Also known as University School

Not to be confused with University College School


It was founded in January 1832 by John Walker, a graduate of Trinity College, Dublin

In August 1831 Walker had been appointed headmaster of the London University School (later University College School) in succession to its first headmaster, Rev. Henry Browne

Walker had taught under Browne at London University School, which opened in a rented house at 16 Gower Street on 1 November 1830 under the loose control of the Council of the University of London (later University College London)

He took over after Browne’s resignation in August 1831, but was removed in December 1831 after the Council became aware that he was a bankrupt with outstanding debts (Ipswich Journal, 17 December 1825; ‘London University School’, 5 October 1831, UCS Correspondence and Papers 1831, A/6/27, UCL Special Collections)

The University Council declined to give him six months’ notice, as it was giving up the Gower Street lease in order to bring the School within the walls of the University’s grounds in January 1832 (John Walker to and from Thomas Coates, College Correspondence nos 2233–2554, UCL Special Collections)
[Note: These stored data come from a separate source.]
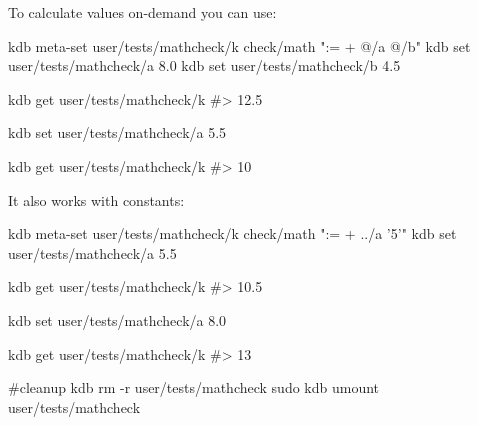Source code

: To calculate values on-\/demand you can use\+:


\begin{DoxyCode}
kdb meta-set user/tests/mathcheck/k check/math ":= + @/a @/b"
kdb set user/tests/mathcheck/a 8.0
kdb set user/tests/mathcheck/b 4.5

kdb get user/tests/mathcheck/k
#> 12.5

kdb set user/tests/mathcheck/a 5.5

kdb get user/tests/mathcheck/k
#> 10
\end{DoxyCode}


It also works with constants\+:


\begin{DoxyCode}
kdb meta-set user/tests/mathcheck/k check/math ":= + ../a '5'"
kdb set user/tests/mathcheck/a 5.5

kdb get user/tests/mathcheck/k
#> 10.5

kdb set user/tests/mathcheck/a 8.0

kdb get user/tests/mathcheck/k
#> 13

#cleanup
kdb rm -r user/tests/mathcheck
sudo kdb umount user/tests/mathcheck
\end{DoxyCode}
As Walker held the lease on 16 Gower Street until Lady Day (25 March) 1832, he refused to move out until then, and advertised his own school at the same address, keeping the same teachers (whom he had appointed and whom he paid out of pupils’ fees) and taking the liberty of calling the school ‘University School’ (The Times, 24 and 30 January, 13 February 1832)

On 12 March, shortly before he was obliged to leave 16 Gower Street, he advertised for the last time under the heading ‘University School, 16, Gower-street, Bedford-square’, announcing that his school was moving on 19 March to Tavistock House (The Times, 12 March 1832)

This allowed it more space and enabled a new preparatory school and playground to be added; the name was also to be changed to the London High School (The Times, 12 March 1832)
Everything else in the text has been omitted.